What the task asks: Except for images, print the whole listing verbatim.

>>>>>

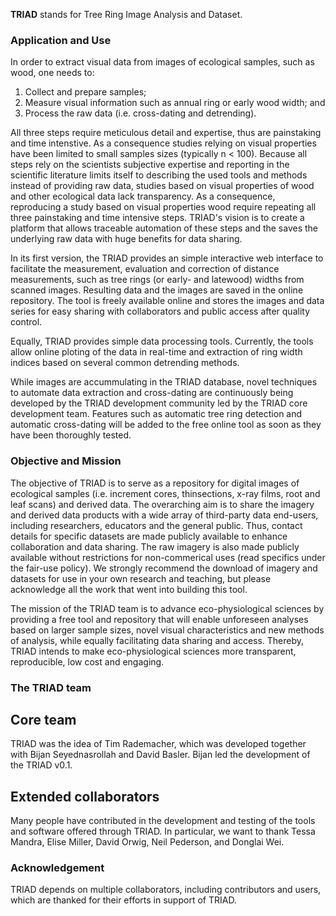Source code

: 
**TRIAD** stands for Tree Ring Image Analysis and Dataset. 

### Application and Use

In order to extract visual data from images of ecological samples, such as wood, one needs to: 

1. Collect and prepare samples; 
2. Measure visual information such as annual ring or early wood width; and
3. Process the raw data (i.e. cross-dating and detrending).

All three steps require meticulous detail and expertise, thus are painstaking and time intenstive. As a consequence studies relying on visual properties have been limited to small samples sizes (typically n < 100). Because all steps rely on the scientists subjective expertise and reporting in the scientific literature limits itself to describing the used tools and methods instead of providing raw data, studies based on visual properties of wood and other ecological data lack transparency. As a consequence, reproducing a study based on visual properties wood require repeating all three painstaking and time intensive steps. TRIAD's vision is to create a platform that allows traceable automation of these steps and the saves the underlying raw data with huge benefits for data sharing.

In its first version, the TRIAD provides an simple interactive web interface to facilitate the measurement, evaluation and correction of distance measurements, such as tree rings (or early- and latewood) widths from scanned images. Resulting data and the images are saved in the online repository. The tool is freely available online and stores the images and data series for easy sharing with collaborators and public access after quality control.

Equally, TRIAD provides simple data processing tools. Currently, the tools allow online ploting of the data in real-time and extraction of ring width indices based on several common detrending methods.

While images are accummulating in the TRIAD database, novel techniques to automate data extraction and cross-dating are continuously being developed by the TRIAD development community led by the TRIAD core development team. Features such as automatic tree ring detection and automatic cross-dating will be added to the free online tool as soon as they have been thoroughly tested.

### Objective and Mission

The objective of TRIAD is to serve as a repository for digital images of ecological samples (i.e. increment cores, thinsections, x-ray films, root and leaf scans) and derived data. The overarching aim is to share the imagery and derived data products with a wide array of third-party data end-users, including researchers, educators and the general public. Thus, contact details for specific datasets are made publicly available to enhance collaboration and data sharing. The raw imagery is also made publicly available without restrictions for non-commerical uses (read specifics under the fair-use policy). We strongly recommend the download of imagery and datasets for use in your own research and teaching, but please acknowledge all the work that went into building this tool.

The mission of the TRIAD team is to advance eco-physiological sciences by providing a free tool and repository that will enable unforeseen analyses based on larger sample sizes, novel visual characteristics and new methods of analysis, while equally facilitating data sharing and access. Thereby, TRIAD intends to make eco-physiological sciences more transparent, reproducible, low cost and engaging.

### The TRIAD team

## Core team
TRIAD was the idea of Tim Rademacher, which was developed together with Bijan Seyednasrollah and David Basler. Bijan led the development of the TRIAD v0.1. 

## Extended collaborators 
Many people have contributed in the development and testing of the tools and software offered through TRIAD. In particular, we want to thank Tessa Mandra, Elise Miller, David Orwig, Neil Pederson, and Donglai Wei. 

### Acknowledgement
TRIAD depends on multiple collaborators, including contributors and users, which are thanked for their efforts in support of TRIAD.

<<<<<

Response:
Source code

: 
**TRIAD** stands for Tree Ring Image Analysis and Dataset. 

### Application and Use

In order to extract visual data from images of ecological samples, such as wood, one needs to: 

1. Collect and prepare samples; 
2. Measure visual information such as annual ring or early wood width; and
3. Process the raw data (i.e. cross-dating and detrending).

All three steps require meticulous detail and expertise, thus are painstaking and time intenstive. As a consequence studies relying on visual properties have been limited to small samples sizes (typically n < 100). Because all steps rely on the scientists subjective expertise and reporting in the scientific literature limits itself to describing the used tools and methods instead of providing raw data, studies based on visual properties of wood and other ecological data lack transparency. As a consequence, reproducing a study based on visual properties wood require repeating all three painstaking and time intensive steps. TRIAD's vision is to create a platform that allows traceable automation of these steps and the saves the underlying raw data with huge benefits for data sharing.

In its first version, the TRIAD provides an simple interactive web interface to facilitate the measurement, evaluation and correction of distance measurements, such as tree rings (or early- and latewood) widths from scanned images. Resulting data and the images are saved in the online repository. The tool is freely available online and stores the images and data series for easy sharing with collaborators and public access after quality control.

Equally, TRIAD provides simple data processing tools. Currently, the tools allow online ploting of the data in real-time and extraction of ring width indices based on several common detrending methods.

While images are accummulating in the TRIAD database, novel techniques to automate data extraction and cross-dating are continuously being developed by the TRIAD development community led by the TRIAD core development team. Features such as automatic tree ring detection and automatic cross-dating will be added to the free online tool as soon as they have been thoroughly tested.

### Objective and Mission

The objective of TRIAD is to serve as a repository for digital images of ecological samples (i.e. increment cores, thinsections, x-ray films, root and leaf scans) and derived data. The overarching aim is to share the imagery and derived data products with a wide array of third-party data end-users, including researchers, educators and the general public. Thus, contact details for specific datasets are made publicly available to enhance collaboration and data sharing. The raw imagery is also made publicly available without restrictions for non-commerical uses (read specifics under the fair-use policy). We strongly recommend the download of imagery and datasets for use in your own research and teaching, but please acknowledge all the work that went into building this tool.

The mission of the TRIAD team is to advance eco-physiological sciences by providing a free tool and repository that will enable unforeseen analyses based on larger sample sizes, novel visual characteristics and new methods of analysis, while equally facilitating data sharing and access. Thereby, TRIAD intends to make eco-physiological sciences more transparent, reproducible, low cost and engaging.

### The TRIAD team

## Core team
TRIAD was the idea of Tim Rademacher, which was developed together with Bijan Seyednasrollah and David Basler. Bijan led the development of the TRIAD v0.1. 

## Extended collaborators 
Many people have contributed in the development and testing of the tools and software offered through TRIAD. In particular, we want to thank Tessa Mandra, Elise Miller, David Orwig, Neil Pederson, and Donglai Wei. 

### Acknowledgement
TRIAD depends on multiple collaborators, including contributors and users, which are thanked for their efforts in support of TRIAD.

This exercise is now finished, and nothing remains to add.